On Sept 17, 1908, Orville Wright and Lt Thomas Selfridge took off in a Wright Flyer from Fort Meyer Virginia. Shortly after take-off, the Wright Flyer suddenly pitched down, driving the aircraft into the ground, injuring Wright and killing Selfridge. The crash occurred when one of the wooden propellers split and pulled on the bracing wires which caused the rear rudder to move from the vertical position to the horizontal position1. This was the first plane crash that resulted in a death. Fast forward approximately 110 years, planes are no longer the simple mechanical aircraft flown by the Wrights and early aviation pioneers, but highly sophisticated, electronic systems driven by millions of lines of software. Advancements over the last century have made air travel the safest mode of transportation.
Recently the news headlines have been dominated by two crashes that involved Boeings new 737 MAX aircraft under similar circumstances within six months of each other. The fallout from these disasters may only be starting as aircraft around the world have been grounded, production of the 737 MAX has been decreased and March sales of the aircraft dropped to zero. The damage to Boeings reputation as a safety leader has now also come into question as investigations have been opened into how the system at the center of the investigations, MCAS, was developed and certified.
The investigations into the sequence of events that led to the loss of these aircraft and the causes will take quite some time to fully come to light and be realized by the accident investigators; However, with the information that has currently been released, embedded systems companies and developers can look at the fiasco that Boeing is currently going through and learn and be reminded of several general lessons that they can apply to their own industries and products. Let’s examine those lessons.

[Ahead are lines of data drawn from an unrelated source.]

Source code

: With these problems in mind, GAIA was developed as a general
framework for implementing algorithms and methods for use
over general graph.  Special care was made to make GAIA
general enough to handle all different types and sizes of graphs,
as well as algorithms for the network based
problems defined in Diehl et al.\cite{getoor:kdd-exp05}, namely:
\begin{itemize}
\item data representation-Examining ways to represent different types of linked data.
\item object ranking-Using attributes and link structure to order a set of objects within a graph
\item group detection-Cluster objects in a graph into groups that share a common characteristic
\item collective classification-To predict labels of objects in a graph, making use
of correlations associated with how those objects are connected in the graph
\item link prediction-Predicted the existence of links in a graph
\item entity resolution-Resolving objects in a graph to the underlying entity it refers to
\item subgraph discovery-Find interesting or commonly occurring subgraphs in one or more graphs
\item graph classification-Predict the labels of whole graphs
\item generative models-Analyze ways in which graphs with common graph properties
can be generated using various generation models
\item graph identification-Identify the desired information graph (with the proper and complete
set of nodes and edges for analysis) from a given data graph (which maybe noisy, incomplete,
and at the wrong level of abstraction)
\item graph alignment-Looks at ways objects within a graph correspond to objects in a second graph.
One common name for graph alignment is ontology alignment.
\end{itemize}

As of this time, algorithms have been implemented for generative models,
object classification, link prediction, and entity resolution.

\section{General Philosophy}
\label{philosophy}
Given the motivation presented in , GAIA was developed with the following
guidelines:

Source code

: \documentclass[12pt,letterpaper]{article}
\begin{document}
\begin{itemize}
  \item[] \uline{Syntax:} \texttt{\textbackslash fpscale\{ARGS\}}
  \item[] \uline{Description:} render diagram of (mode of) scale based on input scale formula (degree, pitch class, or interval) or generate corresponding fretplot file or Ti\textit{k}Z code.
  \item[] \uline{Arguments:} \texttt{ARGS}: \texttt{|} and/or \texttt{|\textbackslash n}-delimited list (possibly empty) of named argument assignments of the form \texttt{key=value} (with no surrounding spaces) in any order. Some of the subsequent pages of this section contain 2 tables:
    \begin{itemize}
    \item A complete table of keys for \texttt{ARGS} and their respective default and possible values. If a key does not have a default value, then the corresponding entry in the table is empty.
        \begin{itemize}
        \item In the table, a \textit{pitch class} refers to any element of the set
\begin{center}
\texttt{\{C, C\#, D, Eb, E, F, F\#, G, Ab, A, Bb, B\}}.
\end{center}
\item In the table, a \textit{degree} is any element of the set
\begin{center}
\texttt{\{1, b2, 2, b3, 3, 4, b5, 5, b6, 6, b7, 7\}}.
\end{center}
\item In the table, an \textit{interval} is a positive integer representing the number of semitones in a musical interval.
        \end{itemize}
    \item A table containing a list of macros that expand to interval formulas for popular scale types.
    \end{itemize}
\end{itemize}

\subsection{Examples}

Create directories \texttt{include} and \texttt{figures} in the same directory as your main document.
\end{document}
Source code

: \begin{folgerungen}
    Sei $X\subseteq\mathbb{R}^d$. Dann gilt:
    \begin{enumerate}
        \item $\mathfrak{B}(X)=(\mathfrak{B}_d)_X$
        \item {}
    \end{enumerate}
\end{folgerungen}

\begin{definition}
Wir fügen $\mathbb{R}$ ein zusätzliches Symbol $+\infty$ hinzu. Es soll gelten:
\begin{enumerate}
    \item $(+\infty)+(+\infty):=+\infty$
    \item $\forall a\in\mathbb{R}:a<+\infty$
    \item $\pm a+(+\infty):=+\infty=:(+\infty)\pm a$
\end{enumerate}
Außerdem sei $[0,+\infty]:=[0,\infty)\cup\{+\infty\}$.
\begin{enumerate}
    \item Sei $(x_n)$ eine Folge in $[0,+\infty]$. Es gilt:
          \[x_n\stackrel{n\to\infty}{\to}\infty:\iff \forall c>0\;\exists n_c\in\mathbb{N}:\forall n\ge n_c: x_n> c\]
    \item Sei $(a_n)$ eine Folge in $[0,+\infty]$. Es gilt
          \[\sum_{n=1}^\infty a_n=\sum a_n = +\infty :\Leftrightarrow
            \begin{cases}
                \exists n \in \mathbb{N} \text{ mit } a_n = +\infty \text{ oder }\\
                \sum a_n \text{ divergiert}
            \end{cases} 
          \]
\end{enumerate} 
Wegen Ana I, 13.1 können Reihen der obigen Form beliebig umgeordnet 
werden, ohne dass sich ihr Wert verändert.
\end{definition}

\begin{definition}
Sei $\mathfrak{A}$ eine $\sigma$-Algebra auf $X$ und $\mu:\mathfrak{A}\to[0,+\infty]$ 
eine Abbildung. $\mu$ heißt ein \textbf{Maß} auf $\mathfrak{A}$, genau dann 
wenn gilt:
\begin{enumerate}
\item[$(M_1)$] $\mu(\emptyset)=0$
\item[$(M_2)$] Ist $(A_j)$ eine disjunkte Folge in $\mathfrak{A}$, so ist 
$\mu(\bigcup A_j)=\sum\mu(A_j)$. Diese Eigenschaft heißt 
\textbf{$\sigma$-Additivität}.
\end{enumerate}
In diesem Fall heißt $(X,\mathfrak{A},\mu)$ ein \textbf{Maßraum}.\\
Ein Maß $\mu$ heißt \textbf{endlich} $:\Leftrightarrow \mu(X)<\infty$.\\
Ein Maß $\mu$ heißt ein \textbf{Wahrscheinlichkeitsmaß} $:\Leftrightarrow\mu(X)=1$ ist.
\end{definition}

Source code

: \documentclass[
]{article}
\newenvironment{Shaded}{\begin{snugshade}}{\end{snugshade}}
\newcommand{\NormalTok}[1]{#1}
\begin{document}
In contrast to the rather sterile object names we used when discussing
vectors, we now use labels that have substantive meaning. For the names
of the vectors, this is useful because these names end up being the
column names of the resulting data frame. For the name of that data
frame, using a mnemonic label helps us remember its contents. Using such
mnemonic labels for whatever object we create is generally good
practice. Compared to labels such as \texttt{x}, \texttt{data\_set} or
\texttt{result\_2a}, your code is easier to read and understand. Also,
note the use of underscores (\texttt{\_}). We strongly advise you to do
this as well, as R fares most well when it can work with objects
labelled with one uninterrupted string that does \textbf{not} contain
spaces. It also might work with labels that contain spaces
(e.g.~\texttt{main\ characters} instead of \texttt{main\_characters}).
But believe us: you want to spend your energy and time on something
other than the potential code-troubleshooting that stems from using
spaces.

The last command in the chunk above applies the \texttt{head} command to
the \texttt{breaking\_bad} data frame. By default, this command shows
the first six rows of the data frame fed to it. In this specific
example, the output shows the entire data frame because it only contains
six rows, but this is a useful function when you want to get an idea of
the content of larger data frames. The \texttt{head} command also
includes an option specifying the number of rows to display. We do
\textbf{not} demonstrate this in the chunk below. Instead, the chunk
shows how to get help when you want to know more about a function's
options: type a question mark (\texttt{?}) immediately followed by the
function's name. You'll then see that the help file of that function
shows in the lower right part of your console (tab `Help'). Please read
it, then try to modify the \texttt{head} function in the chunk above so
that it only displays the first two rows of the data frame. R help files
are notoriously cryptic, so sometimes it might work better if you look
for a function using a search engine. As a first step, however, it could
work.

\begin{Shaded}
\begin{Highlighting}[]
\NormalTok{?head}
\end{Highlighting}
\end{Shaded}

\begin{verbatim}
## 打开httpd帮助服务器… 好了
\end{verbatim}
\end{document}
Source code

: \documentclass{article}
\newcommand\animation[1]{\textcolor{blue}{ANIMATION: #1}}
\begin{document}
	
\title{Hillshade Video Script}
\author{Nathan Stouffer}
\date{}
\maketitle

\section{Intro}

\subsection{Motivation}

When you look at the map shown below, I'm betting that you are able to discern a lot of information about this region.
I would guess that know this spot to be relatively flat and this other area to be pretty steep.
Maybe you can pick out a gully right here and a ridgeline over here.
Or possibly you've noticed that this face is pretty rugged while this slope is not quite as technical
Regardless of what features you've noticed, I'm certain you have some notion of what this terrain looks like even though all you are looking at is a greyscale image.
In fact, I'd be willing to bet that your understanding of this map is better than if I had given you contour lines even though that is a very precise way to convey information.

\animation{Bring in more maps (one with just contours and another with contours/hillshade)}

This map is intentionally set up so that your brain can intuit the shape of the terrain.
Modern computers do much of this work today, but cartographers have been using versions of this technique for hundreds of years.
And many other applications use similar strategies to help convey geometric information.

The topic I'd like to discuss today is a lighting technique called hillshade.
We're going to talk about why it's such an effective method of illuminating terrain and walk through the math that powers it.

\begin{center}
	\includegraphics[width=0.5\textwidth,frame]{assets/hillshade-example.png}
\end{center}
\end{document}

Lesson #1 – Don’t compromise your product to save or make money short-term
There is a normative pressure on businesses and developers today to increase revenue, reduce costs and ship products as fast as possible. The mantra isn’t quality. It isn’t security. It isn’t user friendly. The mantra is maximum short-term growth, and in my opinion, at any cost as long as the short-term growth is maximized. Now, I don’t believe this was Boeings mantra or even their intent but given the pressure that they appeared to be under from customers and shareholders to deliver an aircraft that could compete with the Airbus A319neo, I do believe that we can see that they may have started to cave to this normative pressure.
This brings us to our first lesson, don’t risk compromising your product to save or make more money. It’s important to be successful in the short term, but there is more to every business beyond just how much sales and revenue was generated this quarter and next. Even when the competition releases a competitive product and clients put the pressure on, it’s important to keep the long-term narrative in mind and not sacrifice quality, reputation or put the client’s businesses in jeopardy.
Lesson #2 – Identify and mitigate single points of failure
In any embedded system that is being developed, it’s important to understand the potential failure modes of the system and what effect those failures will have on the system and how they can be mitigated. There are many ways that teams go about doing this including performing a Design Failure & Effects Analysis (DFMEA) which analyzes design functions, failure modes and their effect on the customer or user. Once such an analysis is done, we can then determine how we can mitigate the effect of a failure.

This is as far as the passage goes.